In his latest presentation, Francesco Filia of Fasanara Capital discusses how years of monumental liquidity injections by major Central Banks ($15 trillion since 2009) successfully avoided a circuit break after the Global Financial Crisis, but failed to deliver on the core promise of economic growth through the 'wealth effect', which instead became an 'inequality effect', exacerbating populism and representing a constant threat to the status quo. 

Fasanara discusses how elusive, over-fitting economic narratives are used ex-post to legitimize the "fake markets" - as defined previously by the hedge fund - induced by artificial flows.

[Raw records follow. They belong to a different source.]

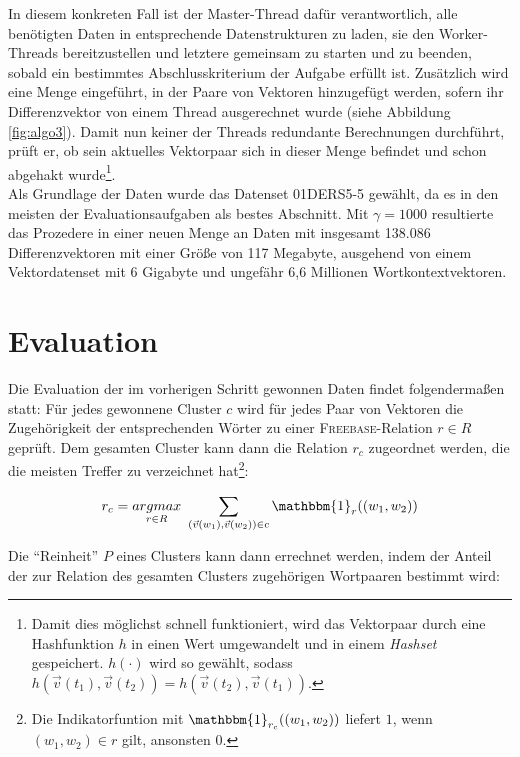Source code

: In diesem konkreten Fall ist der Master-Thread dafür verantwortlich, alle benötigten Daten in entsprechende Datenstrukturen
zu laden, sie den Worker-Threads bereitzustellen und letztere gemeinsam zu starten und zu beenden, sobald ein bestimmtes
Abschlusskriterium der Aufgabe erfüllt ist.
Zusätzlich wird eine Menge eingeführt, in der Paare von Vektoren hinzugefügt werden, sofern
ihr Differenzvektor von einem Thread ausgerechnet wurde (siehe Abbildung \ref{fig:algo3}). Damit nun keiner der Threads redundante Berechnungen durchführt, prüft er, ob sein
aktuelles Vektorpaar sich in dieser Menge befindet und schon abgehakt wurde\footnote{Damit dies möglichst schnell funktioniert,
wird das Vektorpaar durch eine Hashfunktion $h$ in einen Wert umgewandelt und in einem \emph{Hashset} gespeichert. $h(\cdot)$ wird so gewählt,
sodass $h(\vec{v}(t_1), \vec{v}(t_2)) = h(\vec{v}(t_2), \vec{v}(t_1))$.}.\\

Als Grundlage der Daten wurde das Datenset 01DERS5-5 gewählt, da es in den meisten der Evaluationsaufgaben
als bestes Abschnitt. Mit $\gamma = 1000$ resultierte das Prozedere in einer neuen Menge an Daten mit insgesamt
138.086 Differenzvektoren mit einer Größe von 117 Megabyte, ausgehend von einem Vektordatenset mit 6 Gigabyte und
ungefähr 6,6 Millionen Wortkontextvektoren.\\

\section{Evaluation}

Die Evaluation der im vorherigen Schritt gewonnen Daten findet folgendermaßen statt: Für jedes gewonnene Cluster $c$ wird für
jedes Paar von Vektoren die Zugehörigkeit der entsprechenden Wörter zu einer \textsc{Freebase}-Relation $r \in R$ geprüft.
Dem gesamten Cluster kann dann die Relation $r_c$ zugeordnet werden, die die meisten Treffer zu verzeichnet hat\footnote{Die Indikatorfuntion mit $\mathbbm{1}_{r_c}((w_1, w_2))$ liefert $1$, wenn
$(w_1, w_2) \in r$ gilt, ansonsten $0$.}:

\begin{equation}
    r_c = \underset{r \in R}{argmax}\ \sum_{(\vec{v}(w_1), \vec{v}(w_2)) \in c}  \mathbbm{1}_{r}((w_1, w_2))
\end{equation}

Die ``Reinheit'' $P$ eines Clusters kann dann errechnet werden, indem der Anteil der zur Relation des gesamten Clusters
zugehörigen Wortpaaren bestimmt wird:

Meanwhile, as an unintended consequence, such money flows produced a dangerous market structure, dominated by both passive-aggressive investment vehicles and a high-beta long-only momentum community ($8 trn and rising rapidly), oftentimes under the commercial disguise of brands such as behavioral Alternative Risk Premia, factor investing, risk parity funds, low vol / short vol vehicles, trend-chasing algos, machine learning. 

However as Filia, and many others before him, writes, only when the tide goes out, will we discover who has been swimming naked, and how big of a momentum/crowding trap was built up in the process. The undoing of loose monetary policies (NIRP, ZIRP), and the transitioning from 'Peak Quantitative Easing' to Quantitative Tightening, will create a liquidity withdrawal of over $1 trillion in 2018 alone. The reaction of the passive community will determine the speed of the adjustment in the pricing for both safe and risk assets. 

And, echoing what Deutsche Bank said last week, when it warned that central bank liquiidty injections will collapse from $2 trillion now to 0 in 12 months, a "most worrying" turn of events, Fasanara doubles down that "such liquidity withdrawal will represent the first real crash-test for markets in 10 years."

Filia concludes that "the big opportunity in today's markets is to position for such moment of adjustment, as it is totally priced out despite its potential for severe disruption, thus offering the most pronounced asymmetric profile."